The existing 36 + 2 signal lines were not enough to transmit the PCI bus overhead signals to the second chip without changes, and I didn’t want to limit the transmission to one or two bytes. Even if it is possible to spread the bus address and data.
Therefore, 32 of the 36 signal lines were immediately given to the data bus (and addresses), 1 signal line controlled the general system reset, and on the other three we hung the whole control. To transmit the CLK signal, we had a separate line.
Silent mode, address transfer mode, single data write mode, stream data (Burst) mode, mask write modes, read and stream read. A total of eight bus conditions that fit into three signal lines.
It remains only to transmit four BE signals for recording by mask. It was decided to hide them in the upper four bits on the data bus if we use this mode.

For each SIM card in the FPGA a maximum possible buffer was allocated. Since a single-wire half-duplex interface is carried out with a Smart card, we have 100 cards and only 105 memory chips in the microcircuit, it was decided to make one buffer for reception and transmission. And zeroing addressing at the beginning of the transfer or reception. I was lucky and according to the standard from the SIM card can not come more than 256 bytes of data per command. So the available buffer will not overflow until we subtract it.
The term “team” is slightly different from the ISO-7816 standard. There, the team refers to a card, then a confirmation from the card, and then the data. But I am interested in the amount of data from zeroing to zeroing the buffer.

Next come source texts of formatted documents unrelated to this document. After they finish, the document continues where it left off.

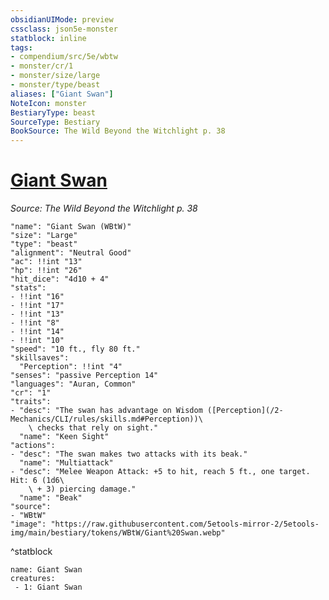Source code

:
 ```yaml
---
obsidianUIMode: preview
cssclass: json5e-monster
statblock: inline
tags:
- compendium/src/5e/wbtw
- monster/cr/1
- monster/size/large
- monster/type/beast
aliases: ["Giant Swan"]
NoteIcon: monster
BestiaryType: beast
SourceType: Bestiary
BookSource: The Wild Beyond the Witchlight p. 38
---
```

# [Giant Swan](2-Mechanics\CLI\bestiary\beast/giant-swan-wbtw.md)
*Source: The Wild Beyond the Witchlight p. 38*  

```statblock
"name": "Giant Swan (WBtW)"
"size": "Large"
"type": "beast"
"alignment": "Neutral Good"
"ac": !!int "13"
"hp": !!int "26"
"hit_dice": "4d10 + 4"
"stats":
- !!int "16"
- !!int "17"
- !!int "13"
- !!int "8"
- !!int "14"
- !!int "10"
"speed": "10 ft., fly 80 ft."
"skillsaves":
  "Perception": !!int "4"
"senses": "passive Perception 14"
"languages": "Auran, Common"
"cr": "1"
"traits":
- "desc": "The swan has advantage on Wisdom ([Perception](/2-Mechanics/CLI/rules/skills.md#Perception))\
    \ checks that rely on sight."
  "name": "Keen Sight"
"actions":
- "desc": "The swan makes two attacks with its beak."
  "name": "Multiattack"
- "desc": "Melee Weapon Attack: +5 to hit, reach 5 ft., one target. Hit: 6 (1d6\
    \ + 3) piercing damage."
  "name": "Beak"
"source":
- "WBtW"
"image": "https://raw.githubusercontent.com/5etools-mirror-2/5etools-img/main/bestiary/tokens/WBtW/Giant%20Swan.webp"
```
^statblock

```encounter-table
name: Giant Swan
creatures:
 - 1: Giant Swan
```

It was decided not to make the buffer for data exchange with the second microcircuit, but to directly write to the memory for SIM cards in the second microcircuit. Since I have already occupied 102 memory blocks out of 105. The choice of the first and second microcircuits is selected by referring to BAR0 or BAR1, respectively.
For BAR0 and BAR1 made different controllers. Appeal to the second chip occurs at a time later, but this is governed by the delay in setting the TRDY signal on the side of the PCI bus.

For each chip, 64K of memory is allocated, which is enough to serve 128 Smart cards. We have 100. There are still 28 blocks. In two blocks we will place service information where information about the state of card reset and exchange rate will be stored. Back we need to return the amount of data received from the SIM.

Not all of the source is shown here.